Task input >>
►
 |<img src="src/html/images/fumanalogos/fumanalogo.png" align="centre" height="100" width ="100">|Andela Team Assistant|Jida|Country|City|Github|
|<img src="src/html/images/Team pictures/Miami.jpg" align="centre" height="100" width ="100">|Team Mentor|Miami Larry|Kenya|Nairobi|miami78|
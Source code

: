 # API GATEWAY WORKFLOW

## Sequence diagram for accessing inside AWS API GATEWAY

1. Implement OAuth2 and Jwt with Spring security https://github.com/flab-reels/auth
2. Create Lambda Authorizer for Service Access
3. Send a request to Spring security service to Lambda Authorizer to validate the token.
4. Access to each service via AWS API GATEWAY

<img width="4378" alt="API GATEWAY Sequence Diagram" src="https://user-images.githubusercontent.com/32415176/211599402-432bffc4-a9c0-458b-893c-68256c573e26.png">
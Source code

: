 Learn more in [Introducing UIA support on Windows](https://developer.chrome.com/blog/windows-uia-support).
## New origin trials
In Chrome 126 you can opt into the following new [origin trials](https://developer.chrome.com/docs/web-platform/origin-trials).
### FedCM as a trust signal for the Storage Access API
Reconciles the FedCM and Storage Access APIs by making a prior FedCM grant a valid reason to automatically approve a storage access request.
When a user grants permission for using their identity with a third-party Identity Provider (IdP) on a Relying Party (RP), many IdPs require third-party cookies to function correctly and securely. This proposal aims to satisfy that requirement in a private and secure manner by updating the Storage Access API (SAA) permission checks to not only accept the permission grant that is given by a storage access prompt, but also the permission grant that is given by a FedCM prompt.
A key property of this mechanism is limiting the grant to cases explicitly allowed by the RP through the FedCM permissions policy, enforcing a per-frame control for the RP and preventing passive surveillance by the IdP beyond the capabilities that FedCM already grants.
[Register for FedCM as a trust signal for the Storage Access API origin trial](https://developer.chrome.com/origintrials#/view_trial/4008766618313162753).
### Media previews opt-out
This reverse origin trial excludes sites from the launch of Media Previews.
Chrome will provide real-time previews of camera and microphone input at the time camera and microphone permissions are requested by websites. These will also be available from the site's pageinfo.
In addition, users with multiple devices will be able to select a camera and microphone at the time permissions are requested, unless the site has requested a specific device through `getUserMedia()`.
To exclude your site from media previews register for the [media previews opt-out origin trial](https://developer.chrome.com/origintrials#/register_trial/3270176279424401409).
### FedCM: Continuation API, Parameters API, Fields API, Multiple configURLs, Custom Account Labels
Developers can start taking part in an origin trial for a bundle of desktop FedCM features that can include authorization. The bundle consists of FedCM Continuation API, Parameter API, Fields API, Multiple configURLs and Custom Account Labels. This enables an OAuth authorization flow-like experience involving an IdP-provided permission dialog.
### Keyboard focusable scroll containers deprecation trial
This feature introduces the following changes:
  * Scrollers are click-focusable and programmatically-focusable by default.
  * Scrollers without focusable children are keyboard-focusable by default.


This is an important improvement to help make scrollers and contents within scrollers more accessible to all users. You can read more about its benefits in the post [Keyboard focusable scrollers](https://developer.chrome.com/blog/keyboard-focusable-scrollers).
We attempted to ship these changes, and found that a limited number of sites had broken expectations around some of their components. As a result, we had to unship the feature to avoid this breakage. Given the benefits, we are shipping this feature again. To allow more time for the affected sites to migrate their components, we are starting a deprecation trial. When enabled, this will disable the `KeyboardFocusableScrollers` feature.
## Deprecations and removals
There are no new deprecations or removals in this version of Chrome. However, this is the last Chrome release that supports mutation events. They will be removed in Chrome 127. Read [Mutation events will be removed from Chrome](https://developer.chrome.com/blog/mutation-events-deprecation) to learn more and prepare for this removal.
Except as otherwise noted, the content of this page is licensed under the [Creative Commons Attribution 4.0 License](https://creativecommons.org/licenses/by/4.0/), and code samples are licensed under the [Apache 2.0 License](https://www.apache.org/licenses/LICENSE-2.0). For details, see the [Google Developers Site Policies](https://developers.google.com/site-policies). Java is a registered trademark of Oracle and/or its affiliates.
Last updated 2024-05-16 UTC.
◄
Task directions >>
Print out every record again, exactly and in full.

Task result >>
 |<img src="src/html/images/fumanalogos/fumanalogo.png" align="centre" height="100" width ="100">|Andela Team Assistant|Jida|Country|City|Github|
|<img src="src/html/images/Team pictures/Miami.jpg" align="centre" height="100" width ="100">|Team Mentor|Miami Larry|Kenya|Nairobi|miami78|
Source code

: # API GATEWAY WORKFLOW

## Sequence diagram for accessing inside AWS API GATEWAY

1. Implement OAuth2 and Jwt with Spring security https://github.com/flab-reels/auth
2. Create Lambda Authorizer for Service Access
3. Send a request to Spring security service to Lambda Authorizer to validate the token.
4. Access to each service via AWS API GATEWAY

<img width="4378" alt="API GATEWAY Sequence Diagram" src="https://user-images.githubusercontent.com/32415176/211599402-432bffc4-a9c0-458b-893c-68256c573e26.png">
Source code

: Learn more in [Introducing UIA support on Windows](https://developer.chrome.com/blog/windows-uia-support).
## New origin trials
In Chrome 126 you can opt into the following new [origin trials](https://developer.chrome.com/docs/web-platform/origin-trials).
### FedCM as a trust signal for the Storage Access API
Reconciles the FedCM and Storage Access APIs by making a prior FedCM grant a valid reason to automatically approve a storage access request.
When a user grants permission for using their identity with a third-party Identity Provider (IdP) on a Relying Party (RP), many IdPs require third-party cookies to function correctly and securely. This proposal aims to satisfy that requirement in a private and secure manner by updating the Storage Access API (SAA) permission checks to not only accept the permission grant that is given by a storage access prompt, but also the permission grant that is given by a FedCM prompt.
A key property of this mechanism is limiting the grant to cases explicitly allowed by the RP through the FedCM permissions policy, enforcing a per-frame control for the RP and preventing passive surveillance by the IdP beyond the capabilities that FedCM already grants.
[Register for FedCM as a trust signal for the Storage Access API origin trial](https://developer.chrome.com/origintrials#/view_trial/4008766618313162753).
### Media previews opt-out
This reverse origin trial excludes sites from the launch of Media Previews.
Chrome will provide real-time previews of camera and microphone input at the time camera and microphone permissions are requested by websites. These will also be available from the site's pageinfo.
In addition, users with multiple devices will be able to select a camera and microphone at the time permissions are requested, unless the site has requested a specific device through `getUserMedia()`.
To exclude your site from media previews register for the [media previews opt-out origin trial](https://developer.chrome.com/origintrials#/register_trial/3270176279424401409).
### FedCM: Continuation API, Parameters API, Fields API, Multiple configURLs, Custom Account Labels
Developers can start taking part in an origin trial for a bundle of desktop FedCM features that can include authorization. The bundle consists of FedCM Continuation API, Parameter API, Fields API, Multiple configURLs and Custom Account Labels. This enables an OAuth authorization flow-like experience involving an IdP-provided permission dialog.
### Keyboard focusable scroll containers deprecation trial
This feature introduces the following changes:
  * Scrollers are click-focusable and programmatically-focusable by default.
  * Scrollers without focusable children are keyboard-focusable by default.


This is an important improvement to help make scrollers and contents within scrollers more accessible to all users. You can read more about its benefits in the post [Keyboard focusable scrollers](https://developer.chrome.com/blog/keyboard-focusable-scrollers).
We attempted to ship these changes, and found that a limited number of sites had broken expectations around some of their components. As a result, we had to unship the feature to avoid this breakage. Given the benefits, we are shipping this feature again. To allow more time for the affected sites to migrate their components, we are starting a deprecation trial. When enabled, this will disable the `KeyboardFocusableScrollers` feature.
## Deprecations and removals
There are no new deprecations or removals in this version of Chrome. However, this is the last Chrome release that supports mutation events. They will be removed in Chrome 127. Read [Mutation events will be removed from Chrome](https://developer.chrome.com/blog/mutation-events-deprecation) to learn more and prepare for this removal.
Except as otherwise noted, the content of this page is licensed under the [Creative Commons Attribution 4.0 License](https://creativecommons.org/licenses/by/4.0/), and code samples are licensed under the [Apache 2.0 License](https://www.apache.org/licenses/LICENSE-2.0). For details, see the [Google Developers Site Policies](https://developers.google.com/site-policies). Java is a registered trademark of Oracle and/or its affiliates.
Last updated 2024-05-16 UTC.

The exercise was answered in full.